Huebsch, a former state legislator who served in Gov. Scott Walker’s cabinet before joining the PSC in 2015, says the messages were purely personal exchanges with old friends and that he never discussed PSC business outside of official proceedings.
Therefore the messages were not within Huebsch's scope of employment and defending him should not be the state's financial responsibility.  The law is clear.
Regardless of the results of the litigation the governmental unit, if it does not provide legal counsel to the defendant officer or employee, shall pay reasonable attorney fees and costs of defending the action, unless it is found by the court or jury that the defendant officer or employee did not act within the scope of employment.
But what does the PSC care?  It thinks that it can simply shift the costs of Huebsch's legal bills onto the utilities it regulates under a different state law. 
The public service commission is authorized by s. 196.85, Stats., to charge any public utility, power district, or sewerage system the expenses attributable to the performance of the commission's duties.
If the messages were personal and not part of Huebsch's job function, then the cost of defending them may not be passed to the utilities.

Huebsch makes a giant leap in logic to presume that these costs wrongly paid by the PSC and wrongly charged to the utilities would be passed through to electric ratepayers in their electric bills.
Through his attorney, Huebsch blamed the plaintiffs for running up the tab on utility customers who will ultimately absorb the costs of defending the PSC’s decisions.
The news article says, "Under state law, legal expenses are assessed to the utilities involved, in this case American Transmission Company, ITC Midwest and Dairyland Power Cooperative, which don’t serve retail customers but charge transmission rates that ultimately affect electricity costs."

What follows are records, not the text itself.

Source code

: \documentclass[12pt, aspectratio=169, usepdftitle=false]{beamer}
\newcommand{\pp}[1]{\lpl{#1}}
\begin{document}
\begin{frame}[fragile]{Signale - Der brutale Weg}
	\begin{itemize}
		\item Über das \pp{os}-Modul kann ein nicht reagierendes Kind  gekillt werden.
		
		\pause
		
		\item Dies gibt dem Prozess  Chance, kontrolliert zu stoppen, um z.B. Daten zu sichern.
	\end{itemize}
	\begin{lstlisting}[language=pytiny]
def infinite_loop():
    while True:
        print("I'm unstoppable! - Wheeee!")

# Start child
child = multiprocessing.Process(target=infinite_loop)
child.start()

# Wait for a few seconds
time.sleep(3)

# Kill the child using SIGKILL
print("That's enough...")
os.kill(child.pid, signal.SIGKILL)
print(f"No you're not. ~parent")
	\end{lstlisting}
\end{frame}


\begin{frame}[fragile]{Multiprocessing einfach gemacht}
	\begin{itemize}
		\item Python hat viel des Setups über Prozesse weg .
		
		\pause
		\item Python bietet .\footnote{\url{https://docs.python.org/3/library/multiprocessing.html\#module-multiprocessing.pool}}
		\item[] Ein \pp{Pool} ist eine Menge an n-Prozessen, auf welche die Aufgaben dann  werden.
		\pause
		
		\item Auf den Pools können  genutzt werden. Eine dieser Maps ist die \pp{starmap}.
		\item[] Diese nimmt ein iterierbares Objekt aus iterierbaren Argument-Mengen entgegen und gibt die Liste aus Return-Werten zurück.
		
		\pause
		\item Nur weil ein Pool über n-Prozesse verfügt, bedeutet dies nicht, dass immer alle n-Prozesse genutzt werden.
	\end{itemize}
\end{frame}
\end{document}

And who has jurisdiction over transmission rates?  It's not the Wisconsin PSC, it's the Federal Energy Regulatory Commission.  Wisconsin has no authority to determine that these legal fees should be a ratepayer responsibility.  Indeed, the case could be made that Huebsch's legal expenses to defend his personal actions while serving as PSC Commissioner do not belong in an account that is passed through to ratepayers through the utilities' formula rates.  FERC administrates an accounting classification system known as the Uniform System of Accounts, which sorts utility expenditures into categories, or accounts, based on their nature and purpose.  Where does Huebsch think his legal expenses belong under the USoA?  Do they belong under Regulatory Commission Expenses (Account 928) or do they more properly belong in the 426 account series as a non-operating expense?  An argument could be made that they are a non-operating expense.  Do the utilities involved bear any responsibility for communicating with Huebsch in a secretive manner while he was considering their permit application?  If the messages were not entirely personal, then they could be seen as "for the purpose of influencing the decisions of public officials", which belongs in Account 426.4.  If the messages cannot be produced for judicial review, how could anyone ever know what they said?  The utility could never PROVE that the messages were harmless, routine operating expenses that should be recovered from ratepayers, and the utilities have the burden of proof.  They won't have enough proof to recover these expenses from electric ratepayers.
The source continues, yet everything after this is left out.